Complex Networks

  • Analysis of the influence of different types of network structures in distributed resource management in agent societies.

    Service-oriented multi-agent systems are dynamic systems populated by heterogeneous agents. These agents model their functionality as services in order to allow heterogeneous agents or other entities to interact with each other in a standardized way. Furthermore, due to the large-scale and adaptative needs of the system, traditional directory facilitators or middle-agents are not suitable for the management of agent services. We are working on the creation of efficient decentralized and self-organized structures that facilitate the service discovery. Specifically, we have proposed a structure based on a self-organizing feature called homophily. This feature makes that agents have a greater probability of establishing links with similar agents than with dissimilar ones. This similarity is based on two social dimensions: the set of services that an agent provides and the organizational roles that it plays. Moreover, we have proposed an algorithm for service discovery that it is carried out taking into account the local information that is related to the homophily between agents.

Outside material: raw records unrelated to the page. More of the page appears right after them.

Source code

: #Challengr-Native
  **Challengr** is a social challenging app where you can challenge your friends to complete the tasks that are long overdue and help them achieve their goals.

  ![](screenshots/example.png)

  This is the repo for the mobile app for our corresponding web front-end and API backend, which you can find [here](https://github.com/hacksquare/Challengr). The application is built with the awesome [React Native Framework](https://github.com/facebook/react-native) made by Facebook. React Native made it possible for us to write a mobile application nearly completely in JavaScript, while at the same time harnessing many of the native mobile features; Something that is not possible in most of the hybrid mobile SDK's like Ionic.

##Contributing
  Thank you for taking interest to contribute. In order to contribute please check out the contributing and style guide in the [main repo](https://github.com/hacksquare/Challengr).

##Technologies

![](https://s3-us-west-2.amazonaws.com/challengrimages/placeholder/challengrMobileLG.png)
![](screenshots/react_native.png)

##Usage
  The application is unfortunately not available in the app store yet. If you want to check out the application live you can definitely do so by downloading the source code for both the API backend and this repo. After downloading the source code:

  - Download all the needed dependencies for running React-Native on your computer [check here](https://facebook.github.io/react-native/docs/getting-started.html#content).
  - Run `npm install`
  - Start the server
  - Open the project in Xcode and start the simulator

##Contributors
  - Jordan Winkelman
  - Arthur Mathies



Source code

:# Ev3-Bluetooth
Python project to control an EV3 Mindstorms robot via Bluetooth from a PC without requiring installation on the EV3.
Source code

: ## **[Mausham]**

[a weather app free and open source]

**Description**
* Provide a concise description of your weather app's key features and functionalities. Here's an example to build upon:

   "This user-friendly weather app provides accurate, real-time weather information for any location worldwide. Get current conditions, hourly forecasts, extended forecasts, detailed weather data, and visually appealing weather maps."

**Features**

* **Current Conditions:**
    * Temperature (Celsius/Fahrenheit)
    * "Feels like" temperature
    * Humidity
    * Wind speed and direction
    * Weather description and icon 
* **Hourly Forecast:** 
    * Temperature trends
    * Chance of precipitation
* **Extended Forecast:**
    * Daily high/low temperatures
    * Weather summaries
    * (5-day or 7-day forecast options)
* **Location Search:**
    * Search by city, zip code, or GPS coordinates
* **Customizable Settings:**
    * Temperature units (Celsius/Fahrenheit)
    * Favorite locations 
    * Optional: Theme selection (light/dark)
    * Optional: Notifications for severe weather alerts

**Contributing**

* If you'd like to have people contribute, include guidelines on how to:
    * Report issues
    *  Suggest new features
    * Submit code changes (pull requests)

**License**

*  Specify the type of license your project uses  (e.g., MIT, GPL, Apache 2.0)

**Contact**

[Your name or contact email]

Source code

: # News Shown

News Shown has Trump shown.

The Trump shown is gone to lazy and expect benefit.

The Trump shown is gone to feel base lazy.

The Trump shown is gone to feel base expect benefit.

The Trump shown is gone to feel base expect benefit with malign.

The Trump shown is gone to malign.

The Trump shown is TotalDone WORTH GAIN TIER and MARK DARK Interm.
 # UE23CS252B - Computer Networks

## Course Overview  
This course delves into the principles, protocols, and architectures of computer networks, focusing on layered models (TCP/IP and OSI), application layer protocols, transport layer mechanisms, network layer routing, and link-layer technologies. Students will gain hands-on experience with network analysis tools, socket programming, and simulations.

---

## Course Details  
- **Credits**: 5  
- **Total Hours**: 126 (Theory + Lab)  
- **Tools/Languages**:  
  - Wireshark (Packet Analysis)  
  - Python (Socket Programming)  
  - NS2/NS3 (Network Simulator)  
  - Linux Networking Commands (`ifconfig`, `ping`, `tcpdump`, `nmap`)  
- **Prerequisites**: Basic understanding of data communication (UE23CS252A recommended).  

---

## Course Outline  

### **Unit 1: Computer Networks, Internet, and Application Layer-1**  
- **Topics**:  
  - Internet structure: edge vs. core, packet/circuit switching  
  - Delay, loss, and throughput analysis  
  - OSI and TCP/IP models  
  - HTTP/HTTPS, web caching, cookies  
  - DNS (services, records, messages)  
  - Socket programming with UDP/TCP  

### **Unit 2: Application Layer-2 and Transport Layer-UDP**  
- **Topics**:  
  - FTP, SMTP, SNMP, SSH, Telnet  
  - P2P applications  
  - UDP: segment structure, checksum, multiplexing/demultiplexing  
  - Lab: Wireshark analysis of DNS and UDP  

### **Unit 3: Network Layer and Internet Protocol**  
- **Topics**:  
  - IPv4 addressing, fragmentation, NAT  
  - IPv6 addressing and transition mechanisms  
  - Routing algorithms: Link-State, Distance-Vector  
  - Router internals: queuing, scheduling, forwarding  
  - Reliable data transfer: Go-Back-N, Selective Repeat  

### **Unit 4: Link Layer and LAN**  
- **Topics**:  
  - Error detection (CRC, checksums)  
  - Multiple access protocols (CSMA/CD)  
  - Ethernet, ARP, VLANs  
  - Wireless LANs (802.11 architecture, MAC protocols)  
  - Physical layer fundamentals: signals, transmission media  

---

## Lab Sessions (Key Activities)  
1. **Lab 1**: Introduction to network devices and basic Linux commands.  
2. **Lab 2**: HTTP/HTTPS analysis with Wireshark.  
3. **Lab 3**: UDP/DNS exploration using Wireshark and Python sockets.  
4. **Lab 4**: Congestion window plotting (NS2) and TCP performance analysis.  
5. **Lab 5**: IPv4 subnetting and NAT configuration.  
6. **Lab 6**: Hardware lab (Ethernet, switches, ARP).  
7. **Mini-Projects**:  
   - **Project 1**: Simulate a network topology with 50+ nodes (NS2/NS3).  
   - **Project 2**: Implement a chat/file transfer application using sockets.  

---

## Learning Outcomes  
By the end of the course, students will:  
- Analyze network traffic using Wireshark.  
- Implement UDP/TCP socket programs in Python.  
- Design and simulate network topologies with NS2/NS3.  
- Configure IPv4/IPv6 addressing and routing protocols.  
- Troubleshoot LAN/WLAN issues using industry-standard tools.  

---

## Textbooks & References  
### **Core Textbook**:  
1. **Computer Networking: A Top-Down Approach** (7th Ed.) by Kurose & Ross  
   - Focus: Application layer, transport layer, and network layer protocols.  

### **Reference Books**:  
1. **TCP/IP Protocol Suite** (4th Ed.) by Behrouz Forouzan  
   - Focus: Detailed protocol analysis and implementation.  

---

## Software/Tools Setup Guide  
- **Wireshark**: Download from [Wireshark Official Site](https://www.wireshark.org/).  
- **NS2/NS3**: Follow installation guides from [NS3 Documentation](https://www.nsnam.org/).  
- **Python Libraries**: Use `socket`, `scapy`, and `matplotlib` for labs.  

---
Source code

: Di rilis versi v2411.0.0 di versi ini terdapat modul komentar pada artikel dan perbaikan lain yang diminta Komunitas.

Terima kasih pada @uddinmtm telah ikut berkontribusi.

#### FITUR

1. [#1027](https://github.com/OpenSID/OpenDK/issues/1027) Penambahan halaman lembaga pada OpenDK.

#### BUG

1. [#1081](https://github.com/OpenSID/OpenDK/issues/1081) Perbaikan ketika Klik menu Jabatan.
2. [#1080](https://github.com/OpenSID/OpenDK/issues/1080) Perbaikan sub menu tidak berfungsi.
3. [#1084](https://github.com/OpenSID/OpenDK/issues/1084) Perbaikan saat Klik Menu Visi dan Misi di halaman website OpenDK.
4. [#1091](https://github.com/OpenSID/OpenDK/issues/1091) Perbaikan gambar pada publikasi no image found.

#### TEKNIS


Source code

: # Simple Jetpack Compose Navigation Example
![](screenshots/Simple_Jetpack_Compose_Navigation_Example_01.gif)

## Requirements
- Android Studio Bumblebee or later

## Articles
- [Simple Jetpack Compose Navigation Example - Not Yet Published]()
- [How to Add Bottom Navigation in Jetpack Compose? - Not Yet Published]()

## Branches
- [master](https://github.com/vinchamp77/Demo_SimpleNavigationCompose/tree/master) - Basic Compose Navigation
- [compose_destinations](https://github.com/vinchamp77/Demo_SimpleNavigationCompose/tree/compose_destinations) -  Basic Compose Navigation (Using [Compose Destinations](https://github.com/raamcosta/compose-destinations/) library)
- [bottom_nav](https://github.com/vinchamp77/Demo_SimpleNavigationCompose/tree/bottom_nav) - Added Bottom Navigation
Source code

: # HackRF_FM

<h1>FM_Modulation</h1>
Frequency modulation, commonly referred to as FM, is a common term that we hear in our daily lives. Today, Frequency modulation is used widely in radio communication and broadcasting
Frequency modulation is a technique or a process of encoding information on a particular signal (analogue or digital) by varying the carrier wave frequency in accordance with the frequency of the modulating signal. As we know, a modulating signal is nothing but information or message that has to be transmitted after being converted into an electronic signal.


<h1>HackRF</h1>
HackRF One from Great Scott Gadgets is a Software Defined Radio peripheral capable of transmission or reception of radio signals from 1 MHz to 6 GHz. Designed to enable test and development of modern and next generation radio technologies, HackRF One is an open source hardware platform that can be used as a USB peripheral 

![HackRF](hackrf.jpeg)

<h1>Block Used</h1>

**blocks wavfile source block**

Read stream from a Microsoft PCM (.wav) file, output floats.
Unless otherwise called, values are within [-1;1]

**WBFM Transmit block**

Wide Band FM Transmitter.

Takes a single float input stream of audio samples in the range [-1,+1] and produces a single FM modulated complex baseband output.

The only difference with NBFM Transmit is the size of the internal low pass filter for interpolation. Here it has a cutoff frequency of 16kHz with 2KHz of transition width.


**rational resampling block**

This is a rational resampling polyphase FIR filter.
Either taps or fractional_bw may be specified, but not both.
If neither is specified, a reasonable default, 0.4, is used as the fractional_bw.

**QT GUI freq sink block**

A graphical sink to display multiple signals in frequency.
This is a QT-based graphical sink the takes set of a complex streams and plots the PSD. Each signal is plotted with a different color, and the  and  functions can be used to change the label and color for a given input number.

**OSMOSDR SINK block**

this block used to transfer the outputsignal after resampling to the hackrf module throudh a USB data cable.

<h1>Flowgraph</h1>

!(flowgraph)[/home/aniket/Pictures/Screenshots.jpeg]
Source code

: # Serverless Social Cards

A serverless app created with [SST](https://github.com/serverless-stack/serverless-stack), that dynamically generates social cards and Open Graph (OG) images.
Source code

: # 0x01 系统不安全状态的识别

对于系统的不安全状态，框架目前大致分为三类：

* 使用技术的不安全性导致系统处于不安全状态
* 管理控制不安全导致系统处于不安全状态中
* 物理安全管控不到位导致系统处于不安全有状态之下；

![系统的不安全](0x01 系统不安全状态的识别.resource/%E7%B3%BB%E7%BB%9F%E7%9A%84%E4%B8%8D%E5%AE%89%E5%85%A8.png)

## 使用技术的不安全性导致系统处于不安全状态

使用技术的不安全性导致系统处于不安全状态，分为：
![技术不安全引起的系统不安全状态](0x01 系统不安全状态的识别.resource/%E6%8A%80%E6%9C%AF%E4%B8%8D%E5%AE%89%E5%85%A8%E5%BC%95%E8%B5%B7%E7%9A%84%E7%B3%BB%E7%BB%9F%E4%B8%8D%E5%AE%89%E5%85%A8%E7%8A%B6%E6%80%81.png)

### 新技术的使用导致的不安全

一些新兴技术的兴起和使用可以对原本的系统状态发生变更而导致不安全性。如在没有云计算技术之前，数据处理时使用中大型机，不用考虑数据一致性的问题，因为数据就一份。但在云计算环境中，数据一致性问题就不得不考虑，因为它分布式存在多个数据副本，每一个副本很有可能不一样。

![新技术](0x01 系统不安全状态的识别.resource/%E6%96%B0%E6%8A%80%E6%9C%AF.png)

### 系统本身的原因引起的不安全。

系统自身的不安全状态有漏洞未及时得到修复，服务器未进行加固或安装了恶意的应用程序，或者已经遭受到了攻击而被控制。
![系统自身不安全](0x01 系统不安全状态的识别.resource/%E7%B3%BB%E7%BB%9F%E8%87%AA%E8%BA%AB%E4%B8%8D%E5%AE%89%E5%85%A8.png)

  • Self-adaptation mechanisms in networks to improve network navigation.

    Service discovery is a challenging task in large-scale, complex, and highly-dynamic systems when changes in the environment occur (i.e., distribution of service demand, agents that leave and enter the system) and there is no central repository responsible for the management of resources and the maintenance of the system structure. Therefore, each agent should be able to locate another agent that provides the required service and to update its structural links to obtain more useful relations. The success of the service discovery process relies on the collaboration of other agents in the system and the self-organization of the structural relations between agents. In systems where the environmental conditions or requirements change and nodes only have local knowledge, the inclusion of self-organization mechanisms offers advantages such as increased scalability and robustness and a reduced need for communication. We are working on a decentralized service discovery system that integrates mechanisms to facilitate the self-organization of the structural relations established among agents and the system population in order to adapt the system structure to the service demand.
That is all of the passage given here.